Very slowly, he moved his pillow so that it was soon taking his place at her side so she wouldn't miss him, and then he rose from the bed and rapidly began to collect his clothing and dress himself. He had to get out of there immediately – he had to get away before she awoke and entrapped him with her gentle smile and innocence again. Thankfully, her sleep seemed profound and deep – she didn't even rouse when he turned the light on in her bathroom to retrieve the towel she'd used to clean them both. Habit dictated that he could leave no essence of himself behind – not on anything that could be used as evidence against him later.
He paused in the bedroom doorway, gazing at the woman who had so confounded him and turned his world view upside-down, and engraved the sight of her huddled beneath her coverlet into his mind. He would not see her again – he didn't dare, for a number of reasons. He had the Centre to nursemaid into a new era of profitability and power – that would be more than enough to keep his hands full. And when he hungered for sex, there was always the Hunt. He didn't need the vulnerability of this softer emotional entanglement, and that was what she offered him: a life free of the need for defensive shields and so made vulnerable in the process.

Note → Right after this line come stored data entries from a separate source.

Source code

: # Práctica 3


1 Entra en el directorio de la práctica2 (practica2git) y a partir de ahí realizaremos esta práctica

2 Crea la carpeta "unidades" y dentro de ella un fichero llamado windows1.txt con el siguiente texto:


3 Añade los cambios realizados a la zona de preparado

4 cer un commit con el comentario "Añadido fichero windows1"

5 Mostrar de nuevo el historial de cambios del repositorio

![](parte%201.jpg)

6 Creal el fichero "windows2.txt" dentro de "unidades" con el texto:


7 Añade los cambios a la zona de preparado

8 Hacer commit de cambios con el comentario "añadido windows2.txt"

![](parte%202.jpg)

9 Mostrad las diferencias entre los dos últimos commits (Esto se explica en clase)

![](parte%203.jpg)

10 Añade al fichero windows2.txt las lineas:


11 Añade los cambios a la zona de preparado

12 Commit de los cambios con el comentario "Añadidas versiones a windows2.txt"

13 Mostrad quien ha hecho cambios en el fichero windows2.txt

He waited until he'd exited the apartment altogether, being careful to lock it behind him so as not to endanger Erin any more than necessary, before he pulled his car keys from his pocket. He knew his place in the scheme of things – and this apartment, with its warmth and gentle affection and life-affirming passion of a new and strange kind, wasn't it. He had his ritual meal makings in the back of his car that needed to be properly prepared and consumed, and he had the Centre to run from now on. He knew the rules of that kind of life and was comfortable with it and them.
This unexpected detour into normalcy had been a mistake. He should never have come.
oOoOo
Broots paced silently back and forth in front of the heavily curtained window. Behind him, Sam snored loudly – exhausted by the strain of the long drive and the tension that Broots assumed the sweeper to be living under. Debbie, once more, was probably out like a light in the adjoining room, having stayed up late and watched television until he'd finally insisted that she go to bed an hour earlier. It was two o'clock in the morning, and he was the sole insomniac.
The events of the last two days played over and over in his mind, and each time he found them more fantastic and horrifying. What if Sam's instinct had been wrong – and Lyle had only wanted to tell the three of them not to worry? Broots frowned at himself; Lyle was a despicable creature with no humanity or sympathy – and very little time for those who had worked with his sister. No, Sam had been right – Lyle had probably taken over the Centre and sent sweepers out to hunt them down and take them out.
He'd been on the run before – but then, he'd had Jarod calling the shots and keeping them both out of the line of fire, more or less. Still, it was no more pleasant to know that there were sets of crosshairs that would love to train on his back now than it had been years ago.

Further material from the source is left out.